| Assigned task |
What is needed is an exact copy of the lines in the entries below from the one holding "The current value" through the one holding "# Getting started", pictures excluded.
*** Records provided Section Begins ***
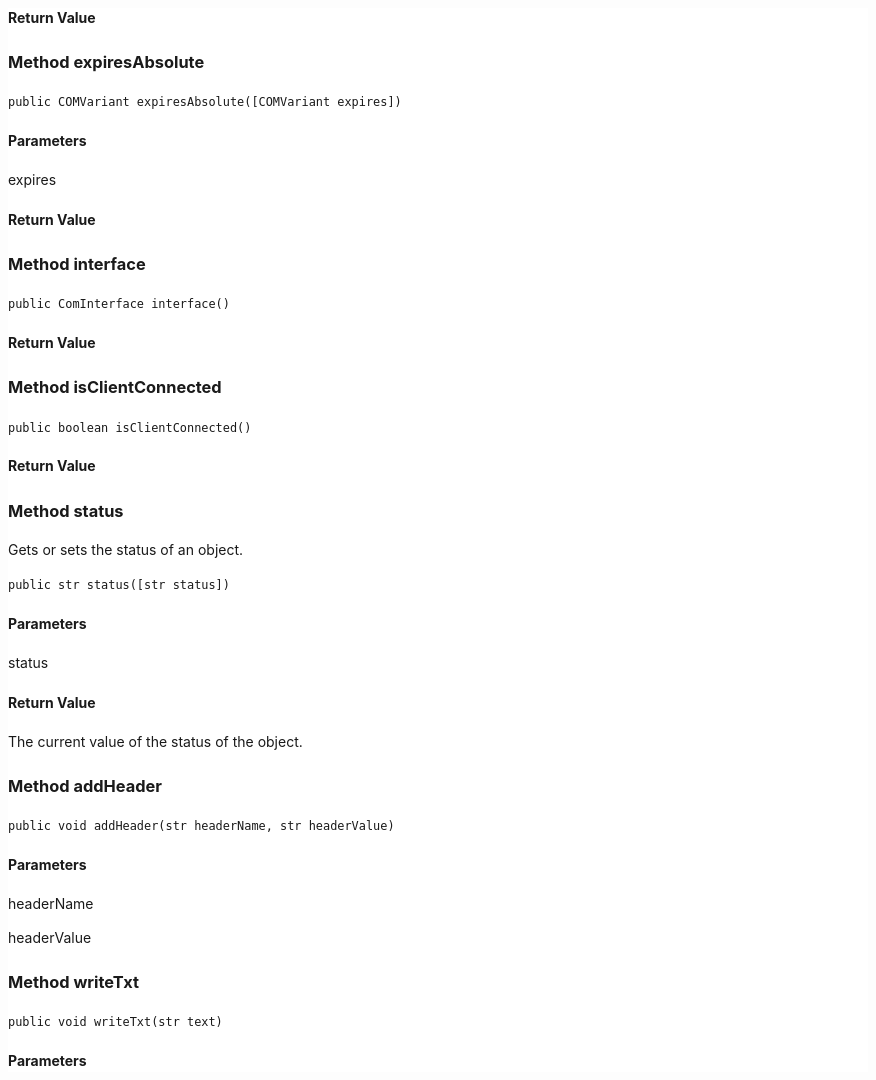 #### Return Value

### Method expiresAbsolute

    public COMVariant expiresAbsolute([COMVariant expires])

#### Parameters

expires  

#### Return Value

### Method interface

    public ComInterface interface()

#### Return Value

### Method isClientConnected

    public boolean isClientConnected()

#### Return Value

### Method status

Gets or sets the status of an object.

    public str status([str status])

#### Parameters

status  

#### Return Value

The current value of the status of the object.

### Method addHeader

    public void addHeader(str headerName, str headerValue)

#### Parameters

headerName  



headerValue  

### Method writeTxt

    public void writeTxt(str text)

#### Parameters
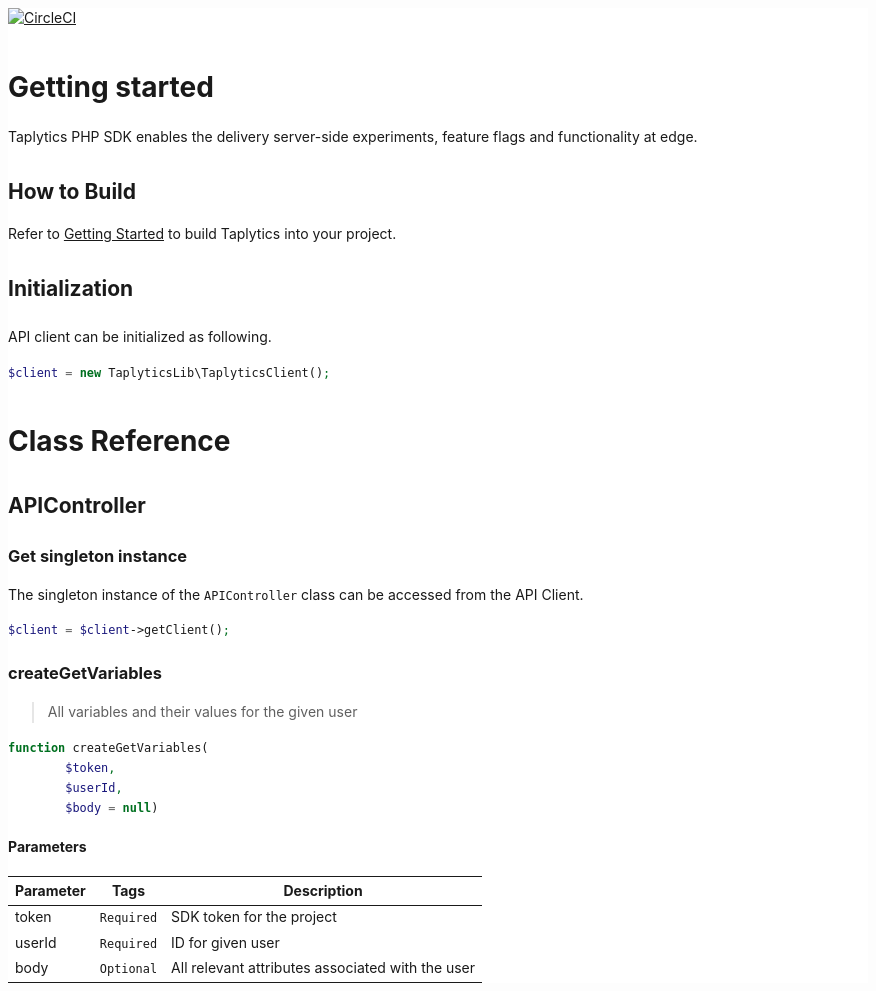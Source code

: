 [![CircleCI](https://circleci.com/gh/taplytics/taplytics-php.svg?style=svg&circle-token=d02e62037b7bda13e0a56988363817478c3c7c9c)](https://circleci.com/gh/taplytics/taplytics-php)

# Getting started

Taplytics PHP SDK enables the delivery server-side experiments, feature flags and functionality at edge.

## How to Build

Refer to [Getting Started](START.md) to build Taplytics into your project.

## Initialization

### 

API client can be initialized as following.

```php
$client = new TaplyticsLib\TaplyticsClient();
```


# Class Reference

## APIController

### Get singleton instance

The singleton instance of the ``` APIController ``` class can be accessed from the API Client.

```php
$client = $client->getClient();
```

### createGetVariables

> All variables and their values for the given user


```php
function createGetVariables(
        $token,
        $userId,
        $body = null)
```

#### Parameters

| Parameter | Tags | Description |
|-----------|------|-------------|
| token |  ``` Required ```  | SDK token for the project |
| userId |  ``` Required ```  | ID for given user |
| body |  ``` Optional ```  | All relevant attributes associated with the user |
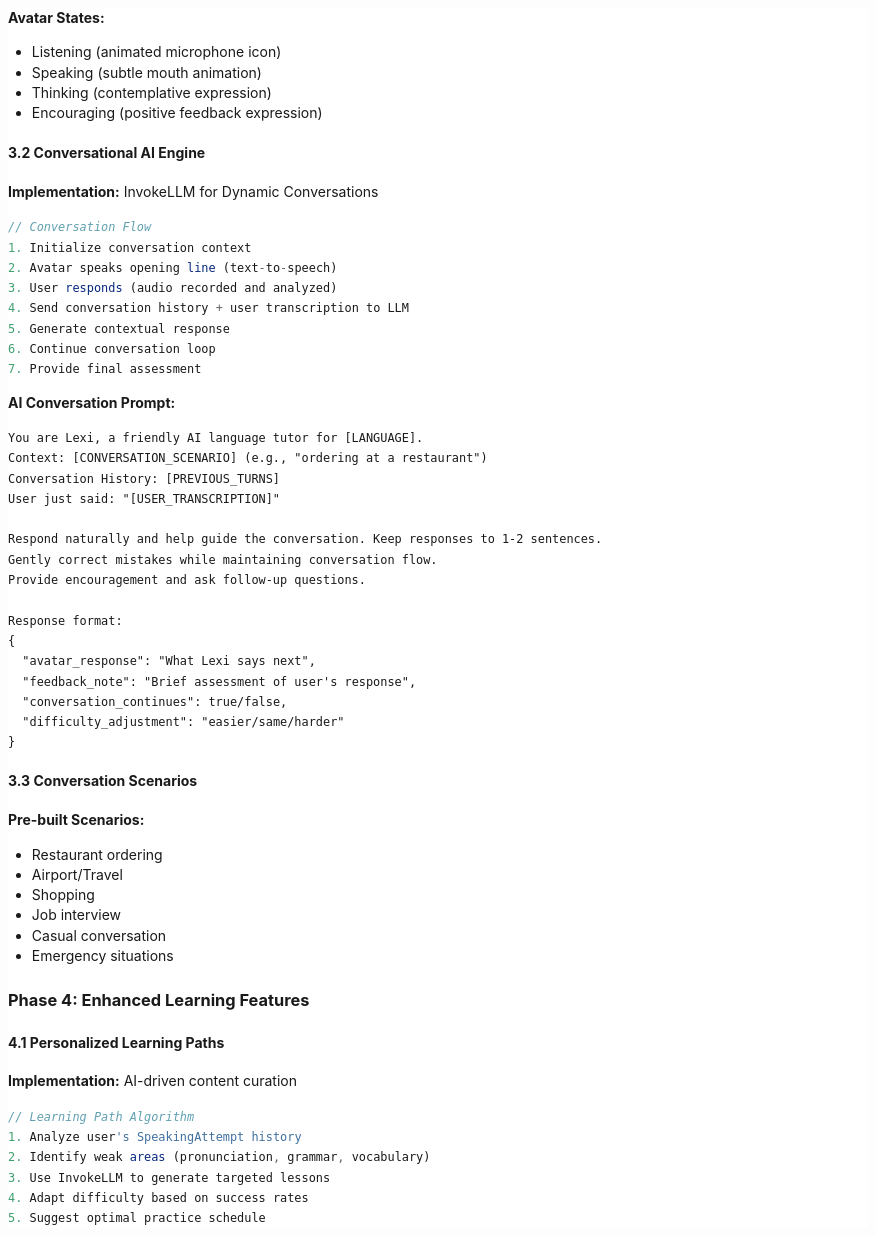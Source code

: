 **Avatar States:**
- Listening (animated microphone icon)
- Speaking (subtle mouth animation)
- Thinking (contemplative expression)
- Encouraging (positive feedback expression)

#### 3.2 Conversational AI Engine
**Implementation:** InvokeLLM for Dynamic Conversations
```javascript
// Conversation Flow
1. Initialize conversation context
2. Avatar speaks opening line (text-to-speech)
3. User responds (audio recorded and analyzed)
4. Send conversation history + user transcription to LLM
5. Generate contextual response
6. Continue conversation loop
7. Provide final assessment
```

**AI Conversation Prompt:**
```
You are Lexi, a friendly AI language tutor for [LANGUAGE].
Context: [CONVERSATION_SCENARIO] (e.g., "ordering at a restaurant")
Conversation History: [PREVIOUS_TURNS]
User just said: "[USER_TRANSCRIPTION]"

Respond naturally and help guide the conversation. Keep responses to 1-2 sentences.
Gently correct mistakes while maintaining conversation flow.
Provide encouragement and ask follow-up questions.

Response format:
{
  "avatar_response": "What Lexi says next",
  "feedback_note": "Brief assessment of user's response",
  "conversation_continues": true/false,
  "difficulty_adjustment": "easier/same/harder"
}
```

#### 3.3 Conversation Scenarios
**Pre-built Scenarios:**
- Restaurant ordering
- Airport/Travel
- Shopping
- Job interview
- Casual conversation
- Emergency situations

### Phase 4: Enhanced Learning Features

#### 4.1 Personalized Learning Paths
**Implementation:** AI-driven content curation
```javascript
// Learning Path Algorithm
1. Analyze user's SpeakingAttempt history
2. Identify weak areas (pronunciation, grammar, vocabulary)
3. Use InvokeLLM to generate targeted lessons
4. Adapt difficulty based on success rates
5. Suggest optimal practice schedule
```

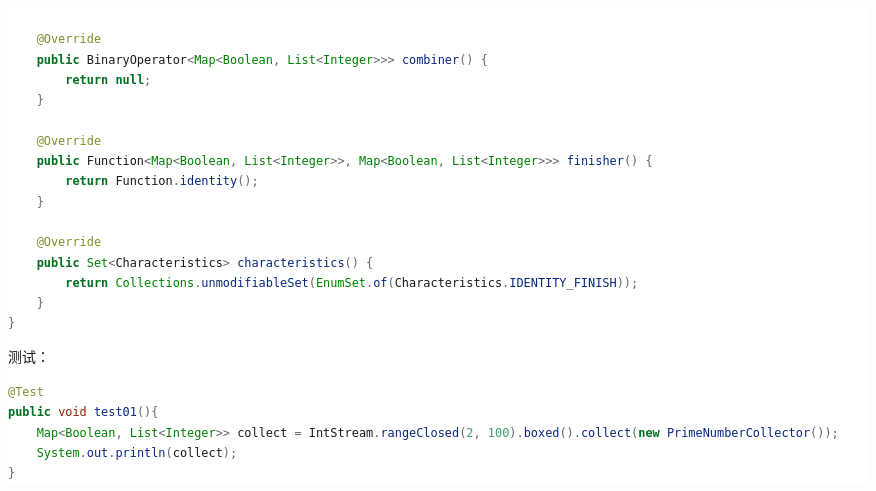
 ```java

    @Override
    public BinaryOperator<Map<Boolean, List<Integer>>> combiner() {
        return null;
    }

    @Override
    public Function<Map<Boolean, List<Integer>>, Map<Boolean, List<Integer>>> finisher() {
        return Function.identity();
    }

    @Override
    public Set<Characteristics> characteristics() {
        return Collections.unmodifiableSet(EnumSet.of(Characteristics.IDENTITY_FINISH));
    }
}

```

测试：
```java
@Test
public void test01(){
    Map<Boolean, List<Integer>> collect = IntStream.rangeClosed(2, 100).boxed().collect(new PrimeNumberCollector());
    System.out.println(collect);
}
```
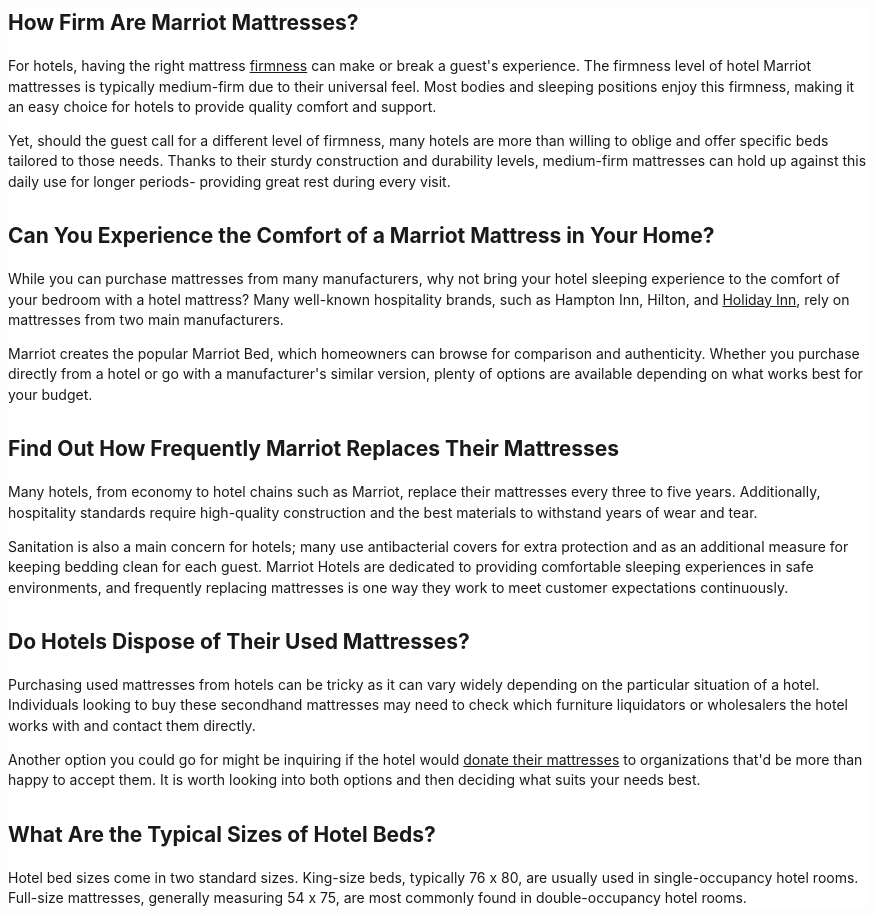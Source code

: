 ## How Firm Are Marriot Mattresses?

For hotels, having the right mattress [firmness](https://www.abedderworld.com/best-extra-firm-mattress.html/) can make or break a guest's experience. The firmness level of hotel Marriot mattresses is typically medium-firm due to their universal feel. Most bodies and sleeping positions enjoy this firmness, making it an easy choice for hotels to provide quality comfort and support.

Yet, should the guest call for a different level of firmness, many hotels are more than willing to oblige and offer specific beds tailored to those needs. Thanks to their sturdy construction and durability levels, medium-firm mattresses can hold up against this daily use for longer periods- providing great rest during every visit.

## Can You Experience the Comfort of a Marriot Mattress in Your Home?

While you can purchase mattresses from many manufacturers, why not bring your hotel sleeping experience to the comfort of your bedroom with a hotel mattress? Many well-known hospitality brands, such as Hampton Inn, Hilton, and [Holiday Inn](https://www.abedderworld.com/what-mattress-does-holiday-inn-use.html/), rely on mattresses from two main manufacturers.

Marriot creates the popular Marriot Bed, which homeowners can browse for comparison and authenticity. Whether you purchase directly from a hotel or go with a manufacturer's similar version, plenty of options are available depending on what works best for your budget.

## Find Out How Frequently Marriot Replaces Their Mattresses

Many hotels, from economy to hotel chains such as Marriot, replace their mattresses every three to five years. Additionally, hospitality standards require high-quality construction and the best materials to withstand years of wear and tear. 

Sanitation is also a main concern for hotels; many use antibacterial covers for extra protection and as an additional measure for keeping bedding clean for each guest. Marriot Hotels are dedicated to providing comfortable sleeping experiences in safe environments, and frequently replacing mattresses is one way they work to meet customer expectations continuously.

## Do Hotels Dispose of Their Used Mattresses?

Purchasing used mattresses from hotels can be tricky as it can vary widely depending on the particular situation of a hotel. Individuals looking to buy these secondhand mattresses may need to check which furniture liquidators or wholesalers the hotel works with and contact them directly. 

Another option you could go for might be inquiring if the hotel would [donate their mattresses](https://www.abedderworld.com/does-goodwill-take-mattresses-4-alternative-options.html/) to organizations that'd be more than happy to accept them. It is worth looking into both options and then deciding what suits your needs best.

## What Are the Typical Sizes of Hotel Beds?

Hotel bed sizes come in two standard sizes. King-size beds, typically 76 x 80, are usually used in single-occupancy hotel rooms. Full-size mattresses, generally measuring 54 x 75, are most commonly found in double-occupancy hotel rooms. 

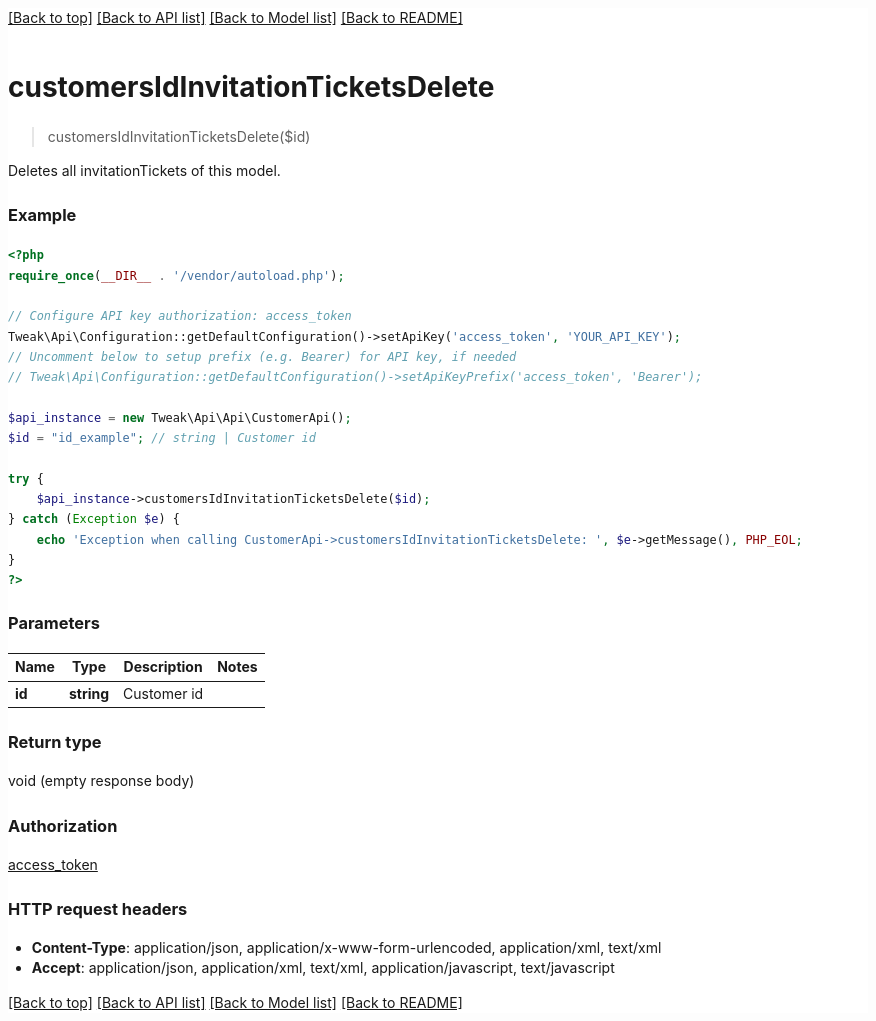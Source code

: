 [[Back to top]](#) [[Back to API list]](../../README.md#documentation-for-api-endpoints) [[Back to Model list]](../../README.md#documentation-for-models) [[Back to README]](../../README.md)

# **customersIdInvitationTicketsDelete**
> customersIdInvitationTicketsDelete($id)

Deletes all invitationTickets of this model.

### Example
```php
<?php
require_once(__DIR__ . '/vendor/autoload.php');

// Configure API key authorization: access_token
Tweak\Api\Configuration::getDefaultConfiguration()->setApiKey('access_token', 'YOUR_API_KEY');
// Uncomment below to setup prefix (e.g. Bearer) for API key, if needed
// Tweak\Api\Configuration::getDefaultConfiguration()->setApiKeyPrefix('access_token', 'Bearer');

$api_instance = new Tweak\Api\Api\CustomerApi();
$id = "id_example"; // string | Customer id

try {
    $api_instance->customersIdInvitationTicketsDelete($id);
} catch (Exception $e) {
    echo 'Exception when calling CustomerApi->customersIdInvitationTicketsDelete: ', $e->getMessage(), PHP_EOL;
}
?>
```

### Parameters

Name | Type | Description  | Notes
------------- | ------------- | ------------- | -------------
 **id** | **string**| Customer id |

### Return type

void (empty response body)

### Authorization

[access_token](../../README.md#access_token)

### HTTP request headers

 - **Content-Type**: application/json, application/x-www-form-urlencoded, application/xml, text/xml
 - **Accept**: application/json, application/xml, text/xml, application/javascript, text/javascript

[[Back to top]](#) [[Back to API list]](../../README.md#documentation-for-api-endpoints) [[Back to Model list]](../../README.md#documentation-for-models) [[Back to README]](../../README.md)
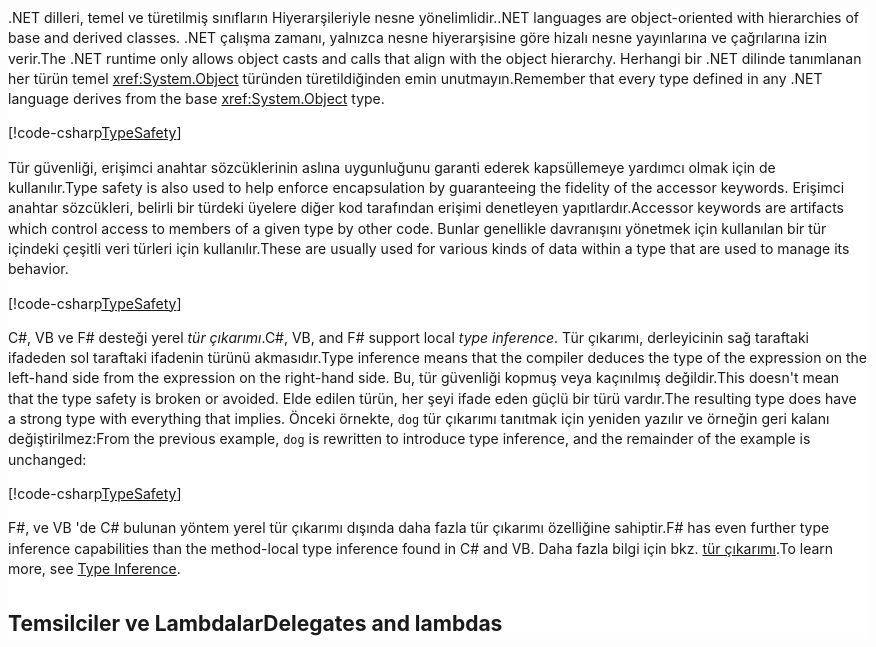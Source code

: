 <span data-ttu-id="46389-154">.NET dilleri, temel ve türetilmiş sınıfların Hiyerarşileriyle nesne yönelimlidir.</span><span class="sxs-lookup"><span data-stu-id="46389-154">.NET languages are object-oriented with hierarchies of base and derived classes.</span></span> <span data-ttu-id="46389-155">.NET çalışma zamanı, yalnızca nesne hiyerarşisine göre hizalı nesne yayınlarına ve çağrılarına izin verir.</span><span class="sxs-lookup"><span data-stu-id="46389-155">The .NET runtime only allows object casts and calls that align with the object hierarchy.</span></span> <span data-ttu-id="46389-156">Herhangi bir .NET dilinde tanımlanan her türün temel <xref:System.Object> türünden türetildiğinden emin unutmayın.</span><span class="sxs-lookup"><span data-stu-id="46389-156">Remember that every type defined in any .NET language derives from the base <xref:System.Object> type.</span></span>

[!code-csharp[TypeSafety](../../samples/csharp/snippets/tour/TypeSafety.csx#L19-L23)]

<span data-ttu-id="46389-157">Tür güvenliği, erişimci anahtar sözcüklerinin aslına uygunluğunu garanti ederek kapsüllemeye yardımcı olmak için de kullanılır.</span><span class="sxs-lookup"><span data-stu-id="46389-157">Type safety is also used to help enforce encapsulation by guaranteeing the fidelity of the accessor keywords.</span></span> <span data-ttu-id="46389-158">Erişimci anahtar sözcükleri, belirli bir türdeki üyelere diğer kod tarafından erişimi denetleyen yapıtlardır.</span><span class="sxs-lookup"><span data-stu-id="46389-158">Accessor keywords are artifacts which control access to members of a given type by other code.</span></span> <span data-ttu-id="46389-159">Bunlar genellikle davranışını yönetmek için kullanılan bir tür içindeki çeşitli veri türleri için kullanılır.</span><span class="sxs-lookup"><span data-stu-id="46389-159">These are usually used for various kinds of data within a type that are used to manage its behavior.</span></span>

[!code-csharp[TypeSafety](../../samples/csharp/snippets/tour/TypeSafety.csx#L3-L3)]

<span data-ttu-id="46389-160">C#, VB ve F# desteği yerel *tür çıkarımı*.</span><span class="sxs-lookup"><span data-stu-id="46389-160">C#, VB, and F# support local *type inference*.</span></span> <span data-ttu-id="46389-161">Tür çıkarımı, derleyicinin sağ taraftaki ifadeden sol taraftaki ifadenin türünü akmasıdır.</span><span class="sxs-lookup"><span data-stu-id="46389-161">Type inference means that the compiler deduces the type of the expression on the left-hand side from the expression on the right-hand side.</span></span> <span data-ttu-id="46389-162">Bu, tür güvenliği kopmuş veya kaçınılmış değildir.</span><span class="sxs-lookup"><span data-stu-id="46389-162">This doesn't mean that the type safety is broken or avoided.</span></span> <span data-ttu-id="46389-163">Elde edilen türün, her şeyi ifade eden güçlü bir türü vardır.</span><span class="sxs-lookup"><span data-stu-id="46389-163">The resulting type does have a strong type with everything that implies.</span></span> <span data-ttu-id="46389-164">Önceki örnekte, `dog` tür çıkarımı tanıtmak için yeniden yazılır ve örneğin geri kalanı değiştirilmez:</span><span class="sxs-lookup"><span data-stu-id="46389-164">From the previous example, `dog` is rewritten to introduce type inference, and the remainder of the example is unchanged:</span></span>

[!code-csharp[TypeSafety](../../samples/csharp/snippets/tour/TypeSafety.csx#L28-L34)]

<span data-ttu-id="46389-165">F#, ve VB 'de C# bulunan yöntem yerel tür çıkarımı dışında daha fazla tür çıkarımı özelliğine sahiptir.</span><span class="sxs-lookup"><span data-stu-id="46389-165">F# has even further type inference capabilities than the method-local type inference found in C# and VB.</span></span> <span data-ttu-id="46389-166">Daha fazla bilgi için bkz. [tür çıkarımı](../fsharp/language-reference/type-inference.md).</span><span class="sxs-lookup"><span data-stu-id="46389-166">To learn more, see [Type Inference](../fsharp/language-reference/type-inference.md).</span></span>

## <a name="delegates-and-lambdas"></a><span data-ttu-id="46389-167">Temsilciler ve Lambdalar</span><span class="sxs-lookup"><span data-stu-id="46389-167">Delegates and lambdas</span></span>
*** Records provided Section Ends ***
| Response |
The current value of the status of the object.

### Method addHeader

    public void addHeader(str headerName, str headerValue)

#### Parameters

headerName  



headerValue  

### Method writeTxt

    public void writeTxt(str text)

#### Parameters
Source code

: [![CircleCI](https://circleci.com/gh/taplytics/taplytics-php.svg?style=svg&circle-token=d02e62037b7bda13e0a56988363817478c3c7c9c)](https://circleci.com/gh/taplytics/taplytics-php)

# Getting started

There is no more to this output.